The Associated Press
ATLANTA (AP) — Tributes to the Confederacy and the Jim Crow era that have existed still abound in the Deep South and beyond more than a century after the end of the Civil War.
Here are some of the most high-profile displays, including several that are being criticized anew following the fatal shooting of nine parishioners at a historic black church in Charleston, South Carolina:
— ALABAMA: An 88 -foot-tall Confederate memorial sits at the Capitol entrance nearest the governor’s office. It features four different Confederate banners, including the battle flag. Jefferson Davis, the lone president of the Confederacy, is said to have laid the cornerstone at a ceremony in 1886. Two nearby public high schools, now with nearly all-black student bodies, are named for Davis and Robert E. Lee, commander of the Confederate forces.
— ARKANSAS: There are two Confederate monuments on the Capitol grounds, one honoring Confederate women, the other soldiers.
— FLORIDA: No confederate flag flies at the Florida Capitol, but the state flag, whose main design was adopted in 1900, features a St. Andrew’s Cross — an ‘X’ emblazoned across the banner. The imagery is similar to the Battle Flag, though it also reflects a flag of the Spanish empire when it ruled Florida from the early 16th century until 1763. Several county courthouses and local public squares or parks feature Confederate veterans monuments.
— GEORGIA: The Capitol and surrounding grounds feature multiple statues, busts and portraits of Confederate war heroes and segregationist politicians. In the Capitol rotunda is a portrait of Alexander H. Stephens, vice president of the Confederacy. A bust of Stephens sits just outside the rotunda. The Georgia state flag, a compromise version that replaced a design with the battle flag, is modeled after the “Stars and Bars,” the first national flag of the Confederacy. Twenty miles from the Capitol is Stone Mountain, which features a massive carving of Jefferson Davis, Stonewall Jackson and Robert E. Lee, all on horseback.

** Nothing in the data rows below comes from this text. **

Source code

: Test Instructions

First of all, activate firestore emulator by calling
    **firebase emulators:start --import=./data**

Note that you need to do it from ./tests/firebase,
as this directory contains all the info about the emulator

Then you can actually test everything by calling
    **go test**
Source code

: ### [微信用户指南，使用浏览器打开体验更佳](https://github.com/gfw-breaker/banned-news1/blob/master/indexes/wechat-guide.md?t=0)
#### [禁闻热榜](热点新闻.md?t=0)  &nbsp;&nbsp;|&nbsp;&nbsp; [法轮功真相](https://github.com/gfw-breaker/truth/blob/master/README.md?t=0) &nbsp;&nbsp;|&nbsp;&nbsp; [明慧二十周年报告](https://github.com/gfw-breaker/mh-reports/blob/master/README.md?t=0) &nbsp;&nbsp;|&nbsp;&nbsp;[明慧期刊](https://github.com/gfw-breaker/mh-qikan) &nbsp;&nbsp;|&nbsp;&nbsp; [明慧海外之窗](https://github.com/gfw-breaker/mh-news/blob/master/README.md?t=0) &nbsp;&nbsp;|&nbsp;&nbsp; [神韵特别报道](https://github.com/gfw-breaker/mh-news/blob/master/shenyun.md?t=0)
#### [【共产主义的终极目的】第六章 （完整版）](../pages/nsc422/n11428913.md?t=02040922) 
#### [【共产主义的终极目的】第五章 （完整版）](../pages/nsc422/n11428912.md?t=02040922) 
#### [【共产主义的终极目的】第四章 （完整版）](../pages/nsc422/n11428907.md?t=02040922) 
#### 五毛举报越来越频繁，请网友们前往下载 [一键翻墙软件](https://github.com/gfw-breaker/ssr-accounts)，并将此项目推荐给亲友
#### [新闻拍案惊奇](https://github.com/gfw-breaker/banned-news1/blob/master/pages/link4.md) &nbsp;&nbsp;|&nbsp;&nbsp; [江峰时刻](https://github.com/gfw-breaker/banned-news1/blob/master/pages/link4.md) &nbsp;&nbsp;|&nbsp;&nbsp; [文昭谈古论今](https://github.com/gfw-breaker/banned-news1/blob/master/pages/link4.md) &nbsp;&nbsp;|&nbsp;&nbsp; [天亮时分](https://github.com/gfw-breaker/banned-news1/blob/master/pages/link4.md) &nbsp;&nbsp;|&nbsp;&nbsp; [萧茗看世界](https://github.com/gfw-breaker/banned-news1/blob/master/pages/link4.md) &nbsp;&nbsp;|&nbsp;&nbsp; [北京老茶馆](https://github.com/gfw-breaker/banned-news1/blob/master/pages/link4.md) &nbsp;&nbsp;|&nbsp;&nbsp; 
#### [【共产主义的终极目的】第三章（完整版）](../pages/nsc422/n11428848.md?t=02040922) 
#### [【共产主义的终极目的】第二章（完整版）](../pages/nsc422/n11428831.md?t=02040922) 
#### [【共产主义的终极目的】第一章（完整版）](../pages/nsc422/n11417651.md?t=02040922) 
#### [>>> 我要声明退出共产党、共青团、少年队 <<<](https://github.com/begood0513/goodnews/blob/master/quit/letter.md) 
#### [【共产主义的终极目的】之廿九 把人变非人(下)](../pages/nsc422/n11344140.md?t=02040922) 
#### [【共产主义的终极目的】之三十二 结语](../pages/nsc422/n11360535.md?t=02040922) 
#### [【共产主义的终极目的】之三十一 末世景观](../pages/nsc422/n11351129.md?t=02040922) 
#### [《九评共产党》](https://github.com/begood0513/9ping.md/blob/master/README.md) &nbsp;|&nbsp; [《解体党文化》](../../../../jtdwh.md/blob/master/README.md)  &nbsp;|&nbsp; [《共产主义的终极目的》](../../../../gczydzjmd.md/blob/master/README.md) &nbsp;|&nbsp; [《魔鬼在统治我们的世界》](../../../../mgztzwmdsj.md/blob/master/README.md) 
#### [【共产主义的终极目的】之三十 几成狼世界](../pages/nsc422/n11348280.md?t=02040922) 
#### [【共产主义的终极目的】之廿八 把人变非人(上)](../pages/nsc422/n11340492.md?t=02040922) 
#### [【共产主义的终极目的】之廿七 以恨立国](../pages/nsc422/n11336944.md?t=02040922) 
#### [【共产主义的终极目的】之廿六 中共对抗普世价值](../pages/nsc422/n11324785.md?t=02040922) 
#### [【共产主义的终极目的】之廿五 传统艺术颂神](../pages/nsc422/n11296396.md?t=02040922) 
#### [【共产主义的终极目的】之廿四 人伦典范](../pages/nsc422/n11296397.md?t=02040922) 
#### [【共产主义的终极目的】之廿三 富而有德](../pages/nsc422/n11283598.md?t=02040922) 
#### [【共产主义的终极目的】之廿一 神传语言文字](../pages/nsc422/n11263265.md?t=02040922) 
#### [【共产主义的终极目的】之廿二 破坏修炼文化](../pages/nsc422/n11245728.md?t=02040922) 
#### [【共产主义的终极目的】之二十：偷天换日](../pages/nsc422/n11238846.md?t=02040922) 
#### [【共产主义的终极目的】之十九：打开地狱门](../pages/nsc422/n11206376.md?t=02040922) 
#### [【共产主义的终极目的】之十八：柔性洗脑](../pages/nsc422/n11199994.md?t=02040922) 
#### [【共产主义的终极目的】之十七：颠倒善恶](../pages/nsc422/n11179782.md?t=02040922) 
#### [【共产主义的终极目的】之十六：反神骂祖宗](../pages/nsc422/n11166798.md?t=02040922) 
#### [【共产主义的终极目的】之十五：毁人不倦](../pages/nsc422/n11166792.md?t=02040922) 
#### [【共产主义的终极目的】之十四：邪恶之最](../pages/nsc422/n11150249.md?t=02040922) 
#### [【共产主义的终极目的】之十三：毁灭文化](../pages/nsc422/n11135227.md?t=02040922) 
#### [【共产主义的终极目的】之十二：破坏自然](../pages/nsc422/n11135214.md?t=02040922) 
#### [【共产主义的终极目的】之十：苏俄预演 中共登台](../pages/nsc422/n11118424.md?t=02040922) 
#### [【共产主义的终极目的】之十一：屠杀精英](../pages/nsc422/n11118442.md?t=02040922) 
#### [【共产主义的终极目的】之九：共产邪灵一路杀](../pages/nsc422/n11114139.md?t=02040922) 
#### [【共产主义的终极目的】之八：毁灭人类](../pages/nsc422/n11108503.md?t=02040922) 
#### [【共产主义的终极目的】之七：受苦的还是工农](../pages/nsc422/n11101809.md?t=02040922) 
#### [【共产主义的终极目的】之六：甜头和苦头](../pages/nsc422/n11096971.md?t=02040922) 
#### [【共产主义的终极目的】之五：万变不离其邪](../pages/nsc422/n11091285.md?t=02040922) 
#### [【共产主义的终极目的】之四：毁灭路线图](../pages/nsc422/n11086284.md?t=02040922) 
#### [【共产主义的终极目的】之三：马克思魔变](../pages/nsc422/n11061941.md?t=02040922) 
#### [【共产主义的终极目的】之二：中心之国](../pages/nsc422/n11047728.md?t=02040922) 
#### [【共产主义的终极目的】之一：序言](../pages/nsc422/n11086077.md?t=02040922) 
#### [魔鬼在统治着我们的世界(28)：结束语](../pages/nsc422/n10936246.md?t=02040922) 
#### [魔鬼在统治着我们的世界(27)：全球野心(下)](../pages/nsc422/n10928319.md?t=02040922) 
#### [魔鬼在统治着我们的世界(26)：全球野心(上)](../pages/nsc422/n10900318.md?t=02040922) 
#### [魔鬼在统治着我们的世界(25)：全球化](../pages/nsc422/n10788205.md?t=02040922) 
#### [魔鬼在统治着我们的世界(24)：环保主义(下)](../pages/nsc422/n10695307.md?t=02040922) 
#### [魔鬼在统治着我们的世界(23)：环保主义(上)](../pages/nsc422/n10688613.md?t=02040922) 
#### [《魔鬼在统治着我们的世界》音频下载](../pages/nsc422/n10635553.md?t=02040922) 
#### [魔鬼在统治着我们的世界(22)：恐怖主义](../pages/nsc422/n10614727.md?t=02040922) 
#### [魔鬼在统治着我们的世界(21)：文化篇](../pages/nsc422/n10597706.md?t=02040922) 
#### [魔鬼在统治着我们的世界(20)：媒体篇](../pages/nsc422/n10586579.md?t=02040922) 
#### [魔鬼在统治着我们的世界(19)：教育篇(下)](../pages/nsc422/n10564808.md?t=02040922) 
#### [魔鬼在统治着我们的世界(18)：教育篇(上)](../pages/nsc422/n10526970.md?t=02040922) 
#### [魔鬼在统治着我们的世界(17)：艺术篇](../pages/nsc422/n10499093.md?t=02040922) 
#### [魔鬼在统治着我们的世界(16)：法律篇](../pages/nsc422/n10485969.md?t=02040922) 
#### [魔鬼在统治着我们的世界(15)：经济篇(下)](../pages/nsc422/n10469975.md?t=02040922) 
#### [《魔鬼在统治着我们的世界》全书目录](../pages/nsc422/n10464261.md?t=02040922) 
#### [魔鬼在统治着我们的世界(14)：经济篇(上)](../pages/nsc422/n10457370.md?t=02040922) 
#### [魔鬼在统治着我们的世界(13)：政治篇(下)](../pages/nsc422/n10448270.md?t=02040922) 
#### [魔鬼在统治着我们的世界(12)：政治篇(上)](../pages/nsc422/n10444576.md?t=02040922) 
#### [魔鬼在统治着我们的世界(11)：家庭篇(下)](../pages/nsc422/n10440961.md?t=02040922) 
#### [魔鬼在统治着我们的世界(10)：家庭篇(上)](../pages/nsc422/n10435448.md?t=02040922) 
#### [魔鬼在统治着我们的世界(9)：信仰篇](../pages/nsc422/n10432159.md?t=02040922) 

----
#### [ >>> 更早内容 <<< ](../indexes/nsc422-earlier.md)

— KENTUCKY: Jefferson Davis is among the statues included in the Capitol rotunda. The Davis statue is situated behind the Abraham Lincoln statute that sits in the rotunda’s center, so that the president of the Confederacy appears to be looking over the shoulder of the 16th U.S. president who governed during the Civil War.
— LOUISIANA: A statue of Robert E. Lee sits at the center of Lee Circle, a major traffic circle connecting downtown New Orleans to the Garden District neighborhood. Another city thoroughfare is named for Jefferson Davis and includes a statue of the Confederate president.
— MISSISSIPPI: The state flag is the last U.S. state banner to include an explicit image of the Confederate battle flag. At one Capitol entrance sits a monument to the women of the Confederacy. The University of Mississippi’s athletics teams are knowns as the “Ole Miss Rebels,” and the school’s band often plays “Dixie” at sporting events.
— NORTH CAROLINA: An obelisk memorial to the state’s Confederate war dead and a monument to the “North Carolina Women of the Confederacy” are located on the old Capitol grounds in Raleigh. The Capitol square also includes statues of Civil War-era Gov. Zebulon Vance and Gov. Charles Aycock, known partly for his anti-black rhetoric at the end of the 19th century.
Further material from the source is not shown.